The topic I chose to speak on was entitled ‘Belonging, Solidarity and the Fragmentation of the Public Sphere’. I began, perhaps predictably enough, with a mention of Habermas’s notion of the ‘colonisation’ of the lifeworld (comprising private and public spheres) by the system (comprising the economy and the state). Differently expressed, the steering media of the system – namely, money on the part of the economy, and power on the part of the state – have increasingly penetrated and distorted the steering media of the system – namely, commitment on the part of the private sphere, and influence on the part of the public sphere. For the purposes of my talk, this suggests that the public sphere in which ‘the people’ come together to deliberate and exert an influence over decision-making that bears on their lives and prospects has been undermined by economic capital and state power. Hence my postulation of a reinvigorated ‘class/command dynamic’ in post-1970s financialised or rentier capitalism. It is a shift most apparent in the USA, followed by the UK.

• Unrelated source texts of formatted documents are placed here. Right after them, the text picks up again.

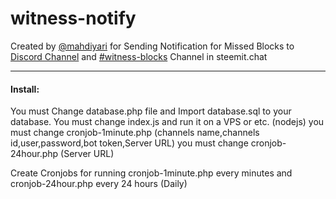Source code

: # witness-notify
Created by [@mahdiyari](https://steemit.com/@mahdiyari) for Sending Notification for Missed Blocks to [Discord Channel](https://discord.gg/QfRpwte) and [#witness-blocks](https://steemit.chat/channel/witness-blocks) Channel in steemit.chat
***
#### Install:
You must Change database.php file and Import database.sql to your database.
You must change index.js and run it on a VPS or etc. (nodejs)
you must change cronjob-1minute.php (channels name,channels id,user,password,bot token,Server URL)
you must change cronjob-24hour.php (Server URL)

Create Cronjobs for running cronjob-1minute.php every minutes and cronjob-24hour.php every 24 hours (Daily)
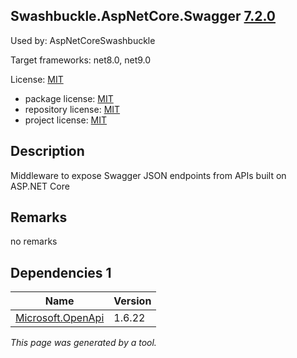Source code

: Swashbuckle.AspNetCore.Swagger [7.2.0](https://www.nuget.org/packages/Swashbuckle.AspNetCore.Swagger/7.2.0)
--------------------

Used by: AspNetCoreSwashbuckle

Target frameworks: net8.0, net9.0

License: [MIT](../../../../licenses/mit) 

- package license: [MIT](https://licenses.nuget.org/MIT) 
- repository license: [MIT](https://github.com/domaindrivendev/Swashbuckle.AspNetCore.git) 
- project license: [MIT](https://github.com/domaindrivendev/Swashbuckle.AspNetCore) 

Description
-----------
Middleware to expose Swagger JSON endpoints from APIs built on ASP.NET Core

Remarks
-----------
no remarks


Dependencies 1
-----------

|Name|Version|
|----------|:----|
|[Microsoft.OpenApi](../../../../packages/nuget.org/microsoft.openapi/1.6.22)|1.6.22|

*This page was generated by a tool.*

Habermas was well aware that the public sphere in the earlier phases of capitalism was always ‘classed, gendered and racialised’, but he lamented its more recent ‘refeudalisation’ (a strange term to use admittedly). His thesis embraced and called for support for a reconstructed version of the (classed, gendered and racialised) European Enlightenment project.
In 2023 Habermas updated his thesis, arguing that while the new media emergent with digital platforms initially promised to empower users, this has subsequently been undermined by their algorithm-steered platform structure that promotes self-enclosed information ‘bubbles’ and discursive ‘echo chambers’ in which users split into a plurality of ‘pseudo-publics’ that are largely closed off from one another.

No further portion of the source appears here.